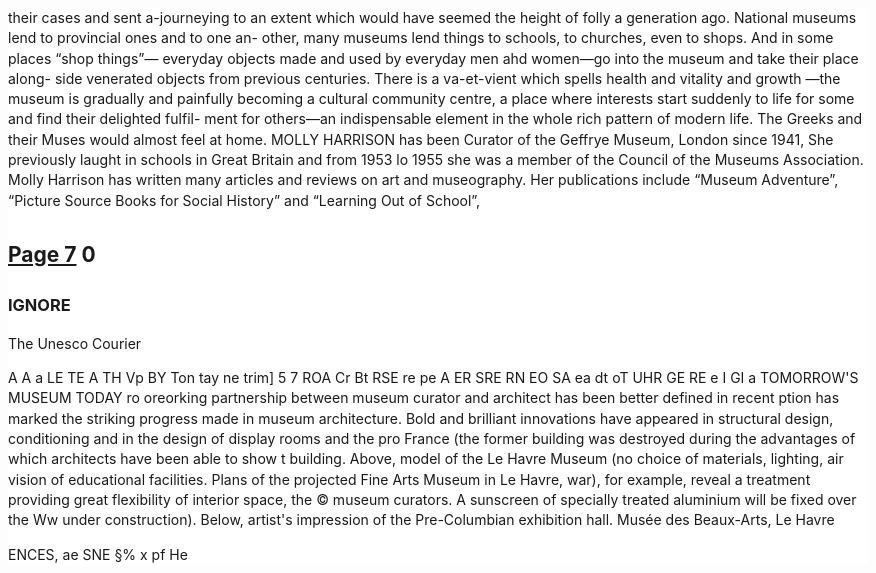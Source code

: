 their cases and sent a-journeying to an extent which 
would have seemed the height of folly a generation ago. 
National museums lend to provincial ones and to one an- 
other, many museums lend things to schools, to churches, 
even to shops. And in some places “shop things”— 
everyday objects made and used by everyday men ahd 
women—go into the museum and take their place along- 
side venerated objects from previous centuries. There is 
a va-et-vient which spells health and vitality and growth 
—the museum is gradually and painfully becoming a 
cultural community centre, a place where interests start 
suddenly to life for some and find their delighted fulfil- 
ment for others—an indispensable element in the whole 
rich pattern of modern life. The Greeks and their Muses 
would almost feel at home. 
MOLLY HARRISON has been Curator of the Geffrye Museum, London 
since 1941, She previously laught in schools in Great Britain and from 1953 lo 
1955 she was a member of the Council of the Museums Association. Molly 
Harrison has written many articles and reviews on art and museography. 
Her publications include “Museum Adventure”, “Picture Source Books for 
Social History” and “Learning Out of School”,

## [Page 7](068909engo.pdf#page=7) 0

### IGNORE

  
    
 
   
The Unesco Courier 
  
   
    
  
   A A a LE TE A TH Vp BY Ton tay ne trim] 5 7 ROA Cr Bt RSE re pe A 
ER SRE RN EO SA ea dt oT UHR GE RE e I GI a 
TOMORROW'S MUSEUM TODAY ro oreorking partnership between museum curator and architect has been better defined in recent ption has marked the striking progress made in museum architecture. Bold and brilliant innovations have appeared in structural design, conditioning and in the design of display rooms and the pro 
France (the former building was destroyed during the 
advantages of which architects have been able to show t 
building. Above, model of the Le Havre Museum (no 
choice of materials, lighting, air vision of educational facilities. Plans of the projected Fine Arts Museum in Le Havre, war), for example, reveal a treatment providing great flexibility of interior space, the © museum curators. A sunscreen of specially treated aluminium will be fixed over the Ww under construction). Below, artist's impression of the Pre-Columbian exhibition hall. 
Musée des Beaux-Arts, Le Havre 
      
 
   
 
ENCES, ae SNE 
§% x pf He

--------------------

### Assignment
Reproduce the entries above exactly, but only the lines between the line holding "side venerated objects" and the line holding "suddenly to life", inclusive.

### Solution
side venerated objects from previous centuries. There is 
a va-et-vient which spells health and vitality and growth 
—the museum is gradually and painfully becoming a 
cultural community centre, a place where interests start 
suddenly to life for some and find their delighted fulfil- 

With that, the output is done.